WHAT IS NEEDED
Beginning with the first line, transcribe the entries below exactly through the line containing "openssl req -new", inclusive.

** Opening SOURCE MATERIAL block **

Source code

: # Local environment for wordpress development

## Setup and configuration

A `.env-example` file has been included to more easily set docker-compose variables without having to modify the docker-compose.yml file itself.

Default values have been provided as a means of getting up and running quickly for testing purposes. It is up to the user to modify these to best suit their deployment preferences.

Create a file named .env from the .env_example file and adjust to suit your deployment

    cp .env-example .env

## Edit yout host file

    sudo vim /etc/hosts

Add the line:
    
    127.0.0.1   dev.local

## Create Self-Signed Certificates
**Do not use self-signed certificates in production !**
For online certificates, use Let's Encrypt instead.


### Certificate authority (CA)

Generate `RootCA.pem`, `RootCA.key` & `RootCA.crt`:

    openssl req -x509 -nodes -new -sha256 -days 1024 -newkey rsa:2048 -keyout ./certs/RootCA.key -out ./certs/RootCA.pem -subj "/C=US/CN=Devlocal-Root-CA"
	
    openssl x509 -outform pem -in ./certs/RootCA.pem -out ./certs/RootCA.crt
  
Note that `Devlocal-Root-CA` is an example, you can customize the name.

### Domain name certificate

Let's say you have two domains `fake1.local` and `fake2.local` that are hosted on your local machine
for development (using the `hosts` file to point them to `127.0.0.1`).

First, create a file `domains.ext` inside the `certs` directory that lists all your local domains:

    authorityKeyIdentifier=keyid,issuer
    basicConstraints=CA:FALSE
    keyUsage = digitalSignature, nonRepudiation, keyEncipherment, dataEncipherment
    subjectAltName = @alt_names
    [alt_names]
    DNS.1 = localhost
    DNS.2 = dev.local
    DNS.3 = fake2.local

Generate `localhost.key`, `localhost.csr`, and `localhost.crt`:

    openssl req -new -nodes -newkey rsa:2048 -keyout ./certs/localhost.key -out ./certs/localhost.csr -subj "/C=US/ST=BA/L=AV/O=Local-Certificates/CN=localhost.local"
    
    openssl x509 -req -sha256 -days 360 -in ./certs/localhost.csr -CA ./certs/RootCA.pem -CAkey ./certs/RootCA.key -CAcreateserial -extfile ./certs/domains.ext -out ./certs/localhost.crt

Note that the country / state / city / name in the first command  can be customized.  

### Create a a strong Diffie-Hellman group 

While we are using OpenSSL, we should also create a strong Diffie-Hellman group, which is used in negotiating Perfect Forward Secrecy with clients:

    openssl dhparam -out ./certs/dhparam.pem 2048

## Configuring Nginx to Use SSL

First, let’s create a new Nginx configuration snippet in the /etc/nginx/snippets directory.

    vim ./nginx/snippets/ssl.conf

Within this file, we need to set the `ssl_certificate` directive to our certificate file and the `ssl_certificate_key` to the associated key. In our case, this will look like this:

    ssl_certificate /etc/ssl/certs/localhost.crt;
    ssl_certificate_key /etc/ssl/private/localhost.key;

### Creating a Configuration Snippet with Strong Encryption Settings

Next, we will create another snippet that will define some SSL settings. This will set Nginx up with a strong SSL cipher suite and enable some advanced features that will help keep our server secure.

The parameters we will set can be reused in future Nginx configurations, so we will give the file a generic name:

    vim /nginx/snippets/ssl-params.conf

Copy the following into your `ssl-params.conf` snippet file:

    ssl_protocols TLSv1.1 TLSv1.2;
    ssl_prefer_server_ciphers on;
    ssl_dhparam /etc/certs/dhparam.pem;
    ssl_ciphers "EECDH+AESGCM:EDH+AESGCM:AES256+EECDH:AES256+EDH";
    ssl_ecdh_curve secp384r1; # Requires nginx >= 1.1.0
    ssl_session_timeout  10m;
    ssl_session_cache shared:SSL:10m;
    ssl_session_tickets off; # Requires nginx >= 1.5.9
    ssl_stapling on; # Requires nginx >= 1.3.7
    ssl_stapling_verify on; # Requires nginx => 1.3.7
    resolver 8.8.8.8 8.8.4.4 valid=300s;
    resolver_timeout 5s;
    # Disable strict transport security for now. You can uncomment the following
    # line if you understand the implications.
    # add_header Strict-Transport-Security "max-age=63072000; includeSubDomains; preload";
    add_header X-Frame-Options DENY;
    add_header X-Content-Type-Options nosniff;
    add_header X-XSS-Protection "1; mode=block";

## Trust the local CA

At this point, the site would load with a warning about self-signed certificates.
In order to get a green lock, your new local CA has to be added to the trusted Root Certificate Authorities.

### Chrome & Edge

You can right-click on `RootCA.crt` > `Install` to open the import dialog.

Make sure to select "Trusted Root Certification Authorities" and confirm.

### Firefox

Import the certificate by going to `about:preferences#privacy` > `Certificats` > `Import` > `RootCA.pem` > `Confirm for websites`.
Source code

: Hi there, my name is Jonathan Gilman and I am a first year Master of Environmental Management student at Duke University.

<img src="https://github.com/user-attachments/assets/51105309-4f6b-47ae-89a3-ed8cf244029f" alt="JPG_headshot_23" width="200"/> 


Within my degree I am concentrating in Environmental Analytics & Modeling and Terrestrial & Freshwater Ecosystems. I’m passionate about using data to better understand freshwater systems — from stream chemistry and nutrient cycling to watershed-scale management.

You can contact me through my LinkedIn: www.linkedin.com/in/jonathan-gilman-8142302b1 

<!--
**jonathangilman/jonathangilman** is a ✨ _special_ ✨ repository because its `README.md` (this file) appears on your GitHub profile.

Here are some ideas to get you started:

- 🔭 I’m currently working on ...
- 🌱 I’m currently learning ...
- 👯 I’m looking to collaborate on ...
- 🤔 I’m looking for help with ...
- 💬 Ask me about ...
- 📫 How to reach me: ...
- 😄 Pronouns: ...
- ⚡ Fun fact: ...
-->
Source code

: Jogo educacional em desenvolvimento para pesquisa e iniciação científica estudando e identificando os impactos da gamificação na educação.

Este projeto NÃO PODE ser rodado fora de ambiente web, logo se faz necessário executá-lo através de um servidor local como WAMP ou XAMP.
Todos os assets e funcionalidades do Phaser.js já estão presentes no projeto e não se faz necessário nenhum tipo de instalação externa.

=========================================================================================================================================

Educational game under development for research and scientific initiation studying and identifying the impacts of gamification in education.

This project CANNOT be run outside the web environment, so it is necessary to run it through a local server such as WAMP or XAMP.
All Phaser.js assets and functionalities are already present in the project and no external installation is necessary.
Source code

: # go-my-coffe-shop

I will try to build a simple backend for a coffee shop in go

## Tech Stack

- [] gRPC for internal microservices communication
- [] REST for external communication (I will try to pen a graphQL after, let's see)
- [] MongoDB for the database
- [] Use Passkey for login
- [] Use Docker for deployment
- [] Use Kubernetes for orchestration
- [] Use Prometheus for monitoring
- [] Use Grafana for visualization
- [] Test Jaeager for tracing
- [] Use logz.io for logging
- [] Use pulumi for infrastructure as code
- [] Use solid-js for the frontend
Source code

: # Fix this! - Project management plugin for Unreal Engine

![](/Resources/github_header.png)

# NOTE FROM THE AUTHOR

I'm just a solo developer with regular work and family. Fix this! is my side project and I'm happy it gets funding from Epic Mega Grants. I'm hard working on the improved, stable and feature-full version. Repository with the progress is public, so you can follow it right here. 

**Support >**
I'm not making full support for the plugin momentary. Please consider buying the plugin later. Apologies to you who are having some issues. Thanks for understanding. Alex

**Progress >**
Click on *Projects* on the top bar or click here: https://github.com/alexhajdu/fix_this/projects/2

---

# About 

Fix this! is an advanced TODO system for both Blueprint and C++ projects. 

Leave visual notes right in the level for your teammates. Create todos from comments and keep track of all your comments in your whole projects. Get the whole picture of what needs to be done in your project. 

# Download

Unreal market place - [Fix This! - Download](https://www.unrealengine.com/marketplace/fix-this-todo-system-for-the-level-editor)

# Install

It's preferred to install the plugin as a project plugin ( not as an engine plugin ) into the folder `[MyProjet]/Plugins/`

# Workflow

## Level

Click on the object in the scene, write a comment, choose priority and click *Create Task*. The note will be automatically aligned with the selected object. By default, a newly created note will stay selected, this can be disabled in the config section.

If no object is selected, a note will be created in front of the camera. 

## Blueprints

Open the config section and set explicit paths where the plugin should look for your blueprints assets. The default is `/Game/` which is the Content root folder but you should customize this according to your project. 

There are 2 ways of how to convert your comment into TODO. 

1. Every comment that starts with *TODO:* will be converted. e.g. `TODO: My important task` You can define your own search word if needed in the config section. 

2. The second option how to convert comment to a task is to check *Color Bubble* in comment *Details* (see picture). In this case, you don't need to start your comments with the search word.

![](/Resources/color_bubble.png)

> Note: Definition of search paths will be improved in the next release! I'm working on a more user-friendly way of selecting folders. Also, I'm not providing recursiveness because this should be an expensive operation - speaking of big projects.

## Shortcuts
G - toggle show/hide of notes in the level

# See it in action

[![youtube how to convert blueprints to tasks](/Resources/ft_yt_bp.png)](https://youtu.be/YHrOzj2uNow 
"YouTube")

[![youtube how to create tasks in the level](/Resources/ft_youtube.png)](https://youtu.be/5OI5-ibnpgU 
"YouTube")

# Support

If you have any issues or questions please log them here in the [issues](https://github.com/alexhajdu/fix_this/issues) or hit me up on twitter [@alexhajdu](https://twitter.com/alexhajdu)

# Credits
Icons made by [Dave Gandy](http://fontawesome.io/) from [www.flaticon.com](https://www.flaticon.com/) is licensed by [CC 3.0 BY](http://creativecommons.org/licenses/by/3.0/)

** Closing SOURCE MATERIAL block **

EXERCISE SOLUTION
Source code

: # Local environment for wordpress development

## Setup and configuration

A `.env-example` file has been included to more easily set docker-compose variables without having to modify the docker-compose.yml file itself.

Default values have been provided as a means of getting up and running quickly for testing purposes. It is up to the user to modify these to best suit their deployment preferences.

Create a file named .env from the .env_example file and adjust to suit your deployment

    cp .env-example .env

## Edit yout host file

    sudo vim /etc/hosts

Add the line:
    
    127.0.0.1   dev.local

## Create Self-Signed Certificates
**Do not use self-signed certificates in production !**
For online certificates, use Let's Encrypt instead.


### Certificate authority (CA)

Generate `RootCA.pem`, `RootCA.key` & `RootCA.crt`:

    openssl req -x509 -nodes -new -sha256 -days 1024 -newkey rsa:2048 -keyout ./certs/RootCA.key -out ./certs/RootCA.pem -subj "/C=US/CN=Devlocal-Root-CA"
	
    openssl x509 -outform pem -in ./certs/RootCA.pem -out ./certs/RootCA.crt
  
Note that `Devlocal-Root-CA` is an example, you can customize the name.

### Domain name certificate

Let's say you have two domains `fake1.local` and `fake2.local` that are hosted on your local machine
for development (using the `hosts` file to point them to `127.0.0.1`).

First, create a file `domains.ext` inside the `certs` directory that lists all your local domains:

    authorityKeyIdentifier=keyid,issuer
    basicConstraints=CA:FALSE
    keyUsage = digitalSignature, nonRepudiation, keyEncipherment, dataEncipherment
    subjectAltName = @alt_names
    [alt_names]
    DNS.1 = localhost
    DNS.2 = dev.local
    DNS.3 = fake2.local

Generate `localhost.key`, `localhost.csr`, and `localhost.crt`:

    openssl req -new -nodes -newkey rsa:2048 -keyout ./certs/localhost.key -out ./certs/localhost.csr -subj "/C=US/ST=BA/L=AV/O=Local-Certificates/CN=localhost.local"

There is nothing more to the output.